(Pictures paired with source code)
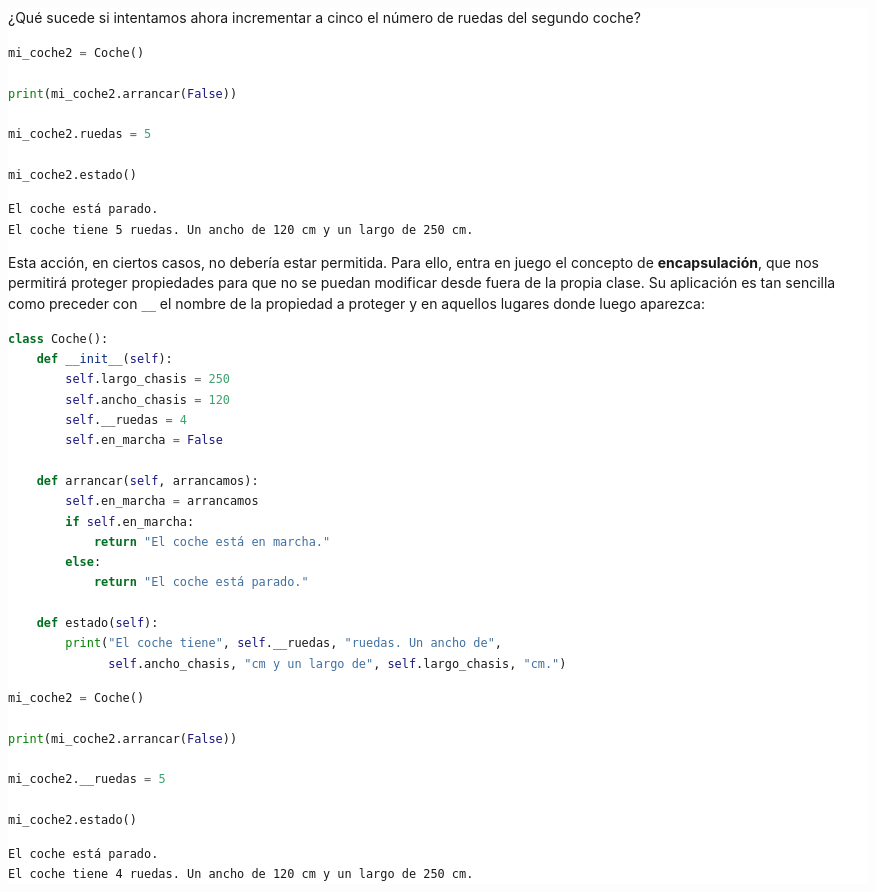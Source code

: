 ¿Qué sucede si intentamos ahora incrementar a cinco el número de ruedas del segundo coche?

```python
mi_coche2 = Coche()

print(mi_coche2.arrancar(False))

mi_coche2.ruedas = 5

mi_coche2.estado()
```

```bash
El coche está parado.
El coche tiene 5 ruedas. Un ancho de 120 cm y un largo de 250 cm.
```

Esta acción, en ciertos casos, no debería estar permitida. Para ello, entra en juego el concepto de **encapsulación**, que nos permitirá proteger propiedades para que no se puedan modificar desde fuera de la propia clase. Su aplicación es tan sencilla como preceder con `__` el nombre de la propiedad a proteger y en aquellos lugares donde luego aparezca:

```python
class Coche():
    def __init__(self):
        self.largo_chasis = 250
        self.ancho_chasis = 120
        self.__ruedas = 4
        self.en_marcha = False

    def arrancar(self, arrancamos):
        self.en_marcha = arrancamos
        if self.en_marcha:
            return "El coche está en marcha."
        else:
            return "El coche está parado."

    def estado(self):
        print("El coche tiene", self.__ruedas, "ruedas. Un ancho de",
              self.ancho_chasis, "cm y un largo de", self.largo_chasis, "cm.")
```

```python
mi_coche2 = Coche()

print(mi_coche2.arrancar(False))

mi_coche2.__ruedas = 5

mi_coche2.estado()
```

```bash
El coche está parado.
El coche tiene 4 ruedas. Un ancho de 120 cm y un largo de 250 cm.
```

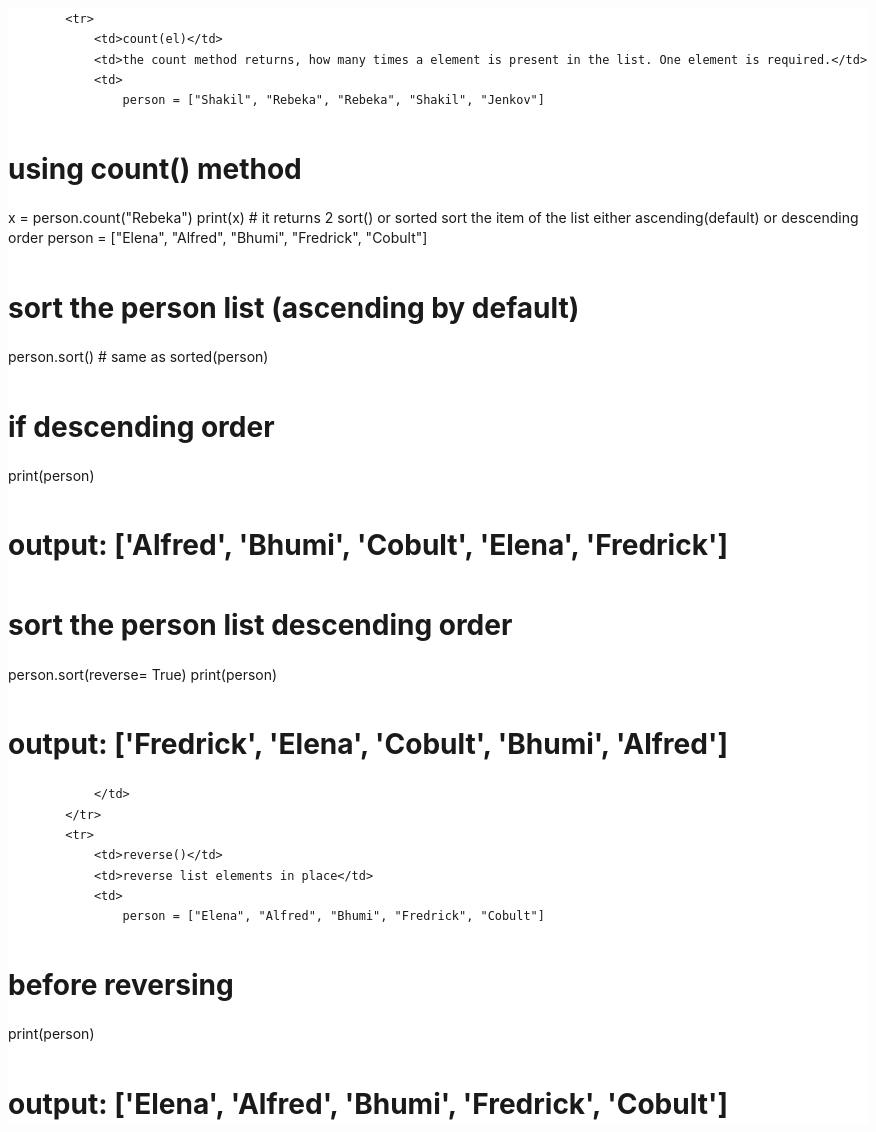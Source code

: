             <tr>
                <td>count(el)</td>
                <td>the count method returns, how many times a element is present in the list. One element is required.</td>
                <td>
                    person = ["Shakil", "Rebeka", "Rebeka", "Shakil", "Jenkov"]

# using count() method
x = person.count("Rebeka")
print(x) # it returns 2
                </td>
            </tr>
            <tr>
                <td>sort() or sorted</td>
                <td>sort the item of the list either ascending(default) or descending order</td>
                <td>
                    person = ["Elena", "Alfred", "Bhumi", "Fredrick", "Cobult"]

# sort the person list (ascending by default)
person.sort() # same as sorted(person)
# if descending order

print(person)
# output: ['Alfred', 'Bhumi', 'Cobult', 'Elena', 'Fredrick']

# sort the person list descending order
person.sort(reverse= True)
print(person)
# output: ['Fredrick', 'Elena', 'Cobult', 'Bhumi', 'Alfred']

                </td>
            </tr>
            <tr>
                <td>reverse()</td>
                <td>reverse list elements in place</td>
                <td>
                    person = ["Elena", "Alfred", "Bhumi", "Fredrick", "Cobult"]

# before reversing
print(person)
# output: ['Elena', 'Alfred', 'Bhumi', 'Fredrick', 'Cobult']
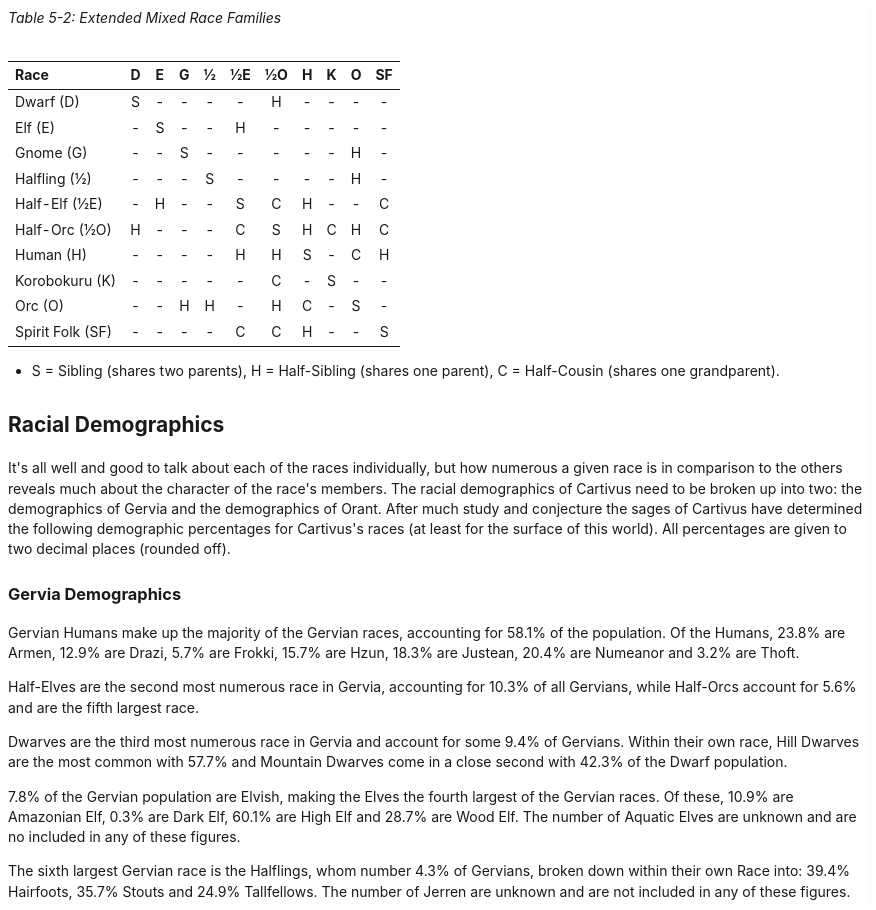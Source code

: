 ###### Table 5-2: Extended Mixed Race Families

|Race|D|E|G|&frac12;|&frac12;E|&frac12;O|H|K|O|SF|
|:--|:-:|:-:|:-:|:-:|:-:|:-:|:-:|:-:|:-:|:-:|
|Dwarf (D)|S|-|-|-|-|H|-|-|-|-|
|Elf (E)|-|S|-|-|H|-|-|-|-|-|
|Gnome (G)|-|-|S|-|-|-|-|-|H|-|
|Halfling (&frac12;)|-|-|-|S|-|-|-|-|H|-|
|Half-Elf (&frac12;E)|-|H|-|-|S|C|H|-|-|C|
|Half-Orc (&frac12;O)|H|-|-|-|C|S|H|C|H|C|
|Human (H)|-|-|-|-|H|H|S|-|C|H|
|Korobokuru (K)|-|-|-|-|-|C|-|S|-|-|
|Orc (O)|-|-|H|H|-|H|C|-|S|-|
|Spirit Folk (SF)|-|-|-|-|C|C|H|-|-|S|

- S = Sibling (shares two parents), H = Half-Sibling (shares one parent), C = Half-Cousin (shares one grandparent).


## Racial Demographics

It's all well and good to talk about each of the races individually, but how numerous a given race is in comparison to the others reveals much about the character of the race's members. The racial demographics of Cartivus need to be broken up into two: the demographics of Gervia and the demographics of Orant. After much study and conjecture the sages of Cartivus have determined the following demographic percentages for Cartivus's races (at least for the surface of this world). All percentages are given to two decimal places (rounded off).

### Gervia Demographics

Gervian Humans make up the majority of the Gervian races, accounting for 58.1% of the population. Of the Humans, 23.8% are Armen, 12.9% are Drazi, 5.7% are Frokki, 15.7% are Hzun, 18.3% are Justean, 20.4% are Numeanor and 3.2% are Thoft.

Half-Elves are the second most numerous race in Gervia, accounting for 10.3% of all Gervians, while Half-Orcs account for 5.6% and are the fifth largest race.

Dwarves are the third most numerous race in Gervia and account for some 9.4% of Gervians. Within their own race, Hill Dwarves are the most common with 57.7% and Mountain Dwarves come in a close second with 42.3% of the Dwarf population.

7.8% of the Gervian population are Elvish, making the Elves the fourth largest of the Gervian races. Of these, 10.9% are Amazonian Elf, 0.3% are Dark Elf, 60.1% are High Elf and 28.7% are Wood Elf. The number of Aquatic Elves are unknown and are no included in any of these figures.

The sixth largest Gervian race is the Halflings, whom number 4.3% of Gervians, broken down within their own Race into: 39.4% Hairfoots, 35.7% Stouts and 24.9% Tallfellows. The number of Jerren are unknown and are not included in any of these figures.
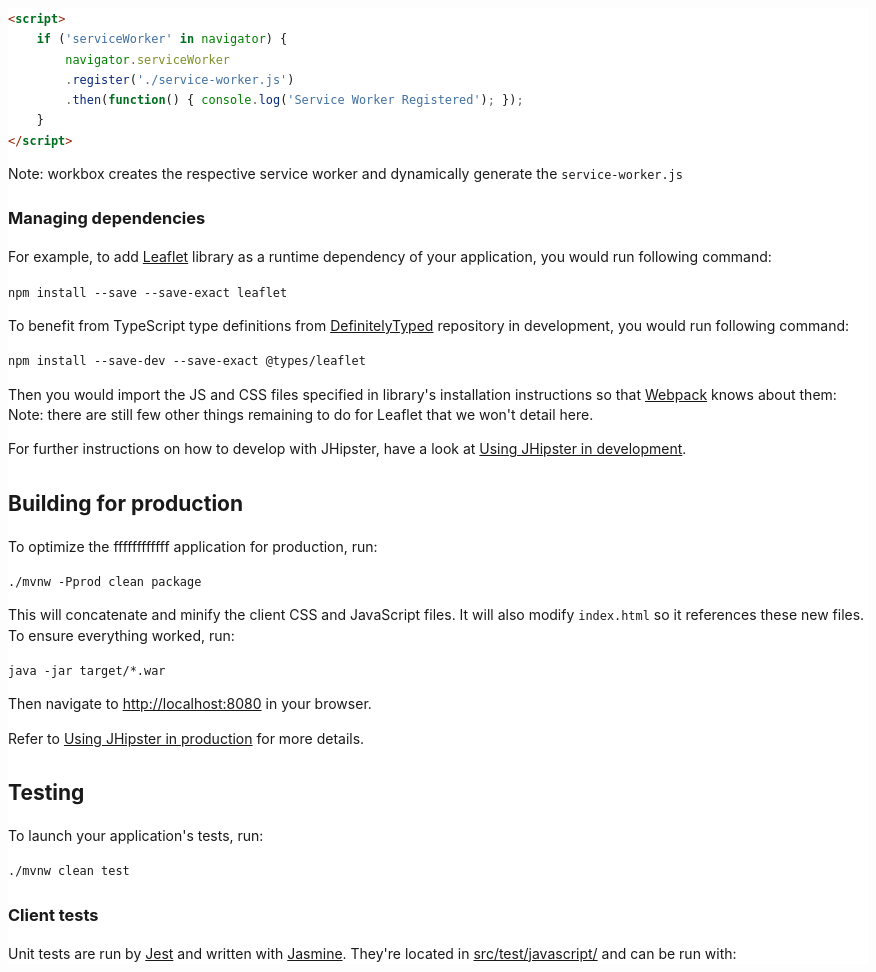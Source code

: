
 ```html
<script>
    if ('serviceWorker' in navigator) {
        navigator.serviceWorker
        .register('./service-worker.js')
        .then(function() { console.log('Service Worker Registered'); });
    }
</script>
```

Note: workbox creates the respective service worker and dynamically generate the `service-worker.js`

### Managing dependencies

For example, to add [Leaflet][] library as a runtime dependency of your application, you would run following command:

    npm install --save --save-exact leaflet

To benefit from TypeScript type definitions from [DefinitelyTyped][] repository in development, you would run following command:

    npm install --save-dev --save-exact @types/leaflet

Then you would import the JS and CSS files specified in library's installation instructions so that [Webpack][] knows about them:
Note: there are still few other things remaining to do for Leaflet that we won't detail here.

For further instructions on how to develop with JHipster, have a look at [Using JHipster in development][].

## Building for production

To optimize the ffffffffffff application for production, run:

    ./mvnw -Pprod clean package

This will concatenate and minify the client CSS and JavaScript files. It will also modify `index.html` so it references these new files.
To ensure everything worked, run:

    java -jar target/*.war

Then navigate to [http://localhost:8080](http://localhost:8080) in your browser.

Refer to [Using JHipster in production][] for more details.

## Testing

To launch your application's tests, run:

    ./mvnw clean test

### Client tests

Unit tests are run by [Jest][] and written with [Jasmine][]. They're located in [src/test/javascript/](src/test/javascript/) and can be run with:


[jhipster homepage and latest documentation]: https://www.jhipster.tech
[jhipster 5.8.2 archive]: https://www.jhipster.tech/documentation-archive/v5.8.2
[using jhipster in development]: https://www.jhipster.tech/documentation-archive/v5.8.2/development/
[using docker and docker-compose]: https://www.jhipster.tech/documentation-archive/v5.8.2/docker-compose
[using jhipster in production]: https://www.jhipster.tech/documentation-archive/v5.8.2/production/
[running tests page]: https://www.jhipster.tech/documentation-archive/v5.8.2/running-tests/
[code quality page]: https://www.jhipster.tech/documentation-archive/v5.8.2/code-quality/
[setting up continuous integration]: https://www.jhipster.tech/documentation-archive/v5.8.2/setting-up-ci/
[node.js]: https://nodejs.org/
[yarn]: https://yarnpkg.org/
[webpack]: https://webpack.github.io/
[angular cli]: https://cli.angular.io/
[browsersync]: http://www.browsersync.io/
[jest]: https://facebook.github.io/jest/
[jasmine]: http://jasmine.github.io/2.0/introduction.html
[protractor]: https://angular.github.io/protractor/
[leaflet]: http://leafletjs.com/
[definitelytyped]: http://definitelytyped.org/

- **WHAT YOU HAVE TO DO**: Find "[node.js]: https://nodejs.org/" in the records. Copy its line and every line after it, exactly, through the last one.

- **WORKED SOLUTION**:
[node.js]: https://nodejs.org/
[yarn]: https://yarnpkg.org/
[webpack]: https://webpack.github.io/
[angular cli]: https://cli.angular.io/
[browsersync]: http://www.browsersync.io/
[jest]: https://facebook.github.io/jest/
[jasmine]: http://jasmine.github.io/2.0/introduction.html
[protractor]: https://angular.github.io/protractor/
[leaflet]: http://leafletjs.com/
[definitelytyped]: http://definitelytyped.org/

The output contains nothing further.